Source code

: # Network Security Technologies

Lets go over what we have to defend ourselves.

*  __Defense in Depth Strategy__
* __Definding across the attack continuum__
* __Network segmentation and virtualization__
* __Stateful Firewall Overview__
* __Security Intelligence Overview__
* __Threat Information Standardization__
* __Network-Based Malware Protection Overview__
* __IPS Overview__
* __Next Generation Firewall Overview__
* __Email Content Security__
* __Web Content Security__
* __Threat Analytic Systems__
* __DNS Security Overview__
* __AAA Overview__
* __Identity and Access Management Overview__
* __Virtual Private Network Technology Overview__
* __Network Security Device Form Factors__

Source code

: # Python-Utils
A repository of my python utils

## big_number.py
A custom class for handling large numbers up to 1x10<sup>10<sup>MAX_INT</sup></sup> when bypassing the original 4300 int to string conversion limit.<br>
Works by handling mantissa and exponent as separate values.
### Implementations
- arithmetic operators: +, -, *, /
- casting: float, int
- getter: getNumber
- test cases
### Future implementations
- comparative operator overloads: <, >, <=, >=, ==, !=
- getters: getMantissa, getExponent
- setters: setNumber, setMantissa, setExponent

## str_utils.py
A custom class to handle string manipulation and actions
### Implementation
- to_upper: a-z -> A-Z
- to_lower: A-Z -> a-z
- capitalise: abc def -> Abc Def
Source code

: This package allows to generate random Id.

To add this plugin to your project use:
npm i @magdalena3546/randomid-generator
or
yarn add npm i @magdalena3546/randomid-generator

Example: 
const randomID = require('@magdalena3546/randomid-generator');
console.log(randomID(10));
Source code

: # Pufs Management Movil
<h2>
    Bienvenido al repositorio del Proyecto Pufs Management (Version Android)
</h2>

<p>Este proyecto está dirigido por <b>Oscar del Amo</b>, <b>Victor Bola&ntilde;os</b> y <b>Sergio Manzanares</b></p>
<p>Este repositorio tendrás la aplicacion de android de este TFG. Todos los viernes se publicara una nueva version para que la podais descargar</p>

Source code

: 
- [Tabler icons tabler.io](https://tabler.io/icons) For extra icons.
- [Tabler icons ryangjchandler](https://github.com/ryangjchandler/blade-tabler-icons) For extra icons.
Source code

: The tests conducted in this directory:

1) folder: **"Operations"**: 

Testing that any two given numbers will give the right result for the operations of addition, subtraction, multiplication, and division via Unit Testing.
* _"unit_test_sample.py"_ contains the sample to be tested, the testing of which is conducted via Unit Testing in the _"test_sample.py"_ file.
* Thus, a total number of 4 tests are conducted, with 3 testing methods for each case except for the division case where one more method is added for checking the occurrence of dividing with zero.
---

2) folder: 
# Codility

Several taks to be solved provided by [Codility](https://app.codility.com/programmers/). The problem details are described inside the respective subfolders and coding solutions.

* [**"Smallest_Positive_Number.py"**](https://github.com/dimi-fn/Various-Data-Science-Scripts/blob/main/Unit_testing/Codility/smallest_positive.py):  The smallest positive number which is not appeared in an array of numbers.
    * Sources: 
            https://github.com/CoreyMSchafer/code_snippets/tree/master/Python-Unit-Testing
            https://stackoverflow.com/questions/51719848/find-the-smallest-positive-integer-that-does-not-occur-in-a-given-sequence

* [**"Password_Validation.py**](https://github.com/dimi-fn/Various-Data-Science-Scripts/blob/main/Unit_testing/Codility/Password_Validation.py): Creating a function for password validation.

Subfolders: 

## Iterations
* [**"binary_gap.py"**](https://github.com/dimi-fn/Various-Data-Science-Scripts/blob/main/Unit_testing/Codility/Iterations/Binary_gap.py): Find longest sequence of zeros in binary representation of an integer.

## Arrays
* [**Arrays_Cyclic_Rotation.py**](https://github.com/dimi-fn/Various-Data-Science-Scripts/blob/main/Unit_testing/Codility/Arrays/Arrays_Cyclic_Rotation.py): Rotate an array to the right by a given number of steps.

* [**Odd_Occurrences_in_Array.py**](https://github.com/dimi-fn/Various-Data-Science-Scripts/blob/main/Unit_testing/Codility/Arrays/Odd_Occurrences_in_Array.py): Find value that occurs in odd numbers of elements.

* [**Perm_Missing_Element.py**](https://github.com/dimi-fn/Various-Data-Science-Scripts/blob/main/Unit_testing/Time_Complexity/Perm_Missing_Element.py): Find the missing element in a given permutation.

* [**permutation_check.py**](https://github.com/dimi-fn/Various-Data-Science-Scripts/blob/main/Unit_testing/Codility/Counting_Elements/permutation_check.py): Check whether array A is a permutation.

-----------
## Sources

§ TASK INSTRUCTIONS
A complete answer gives every line of the records holding "Content".

§ EXPECTED ANSWER
* __Email Content Security__
* __Web Content Security__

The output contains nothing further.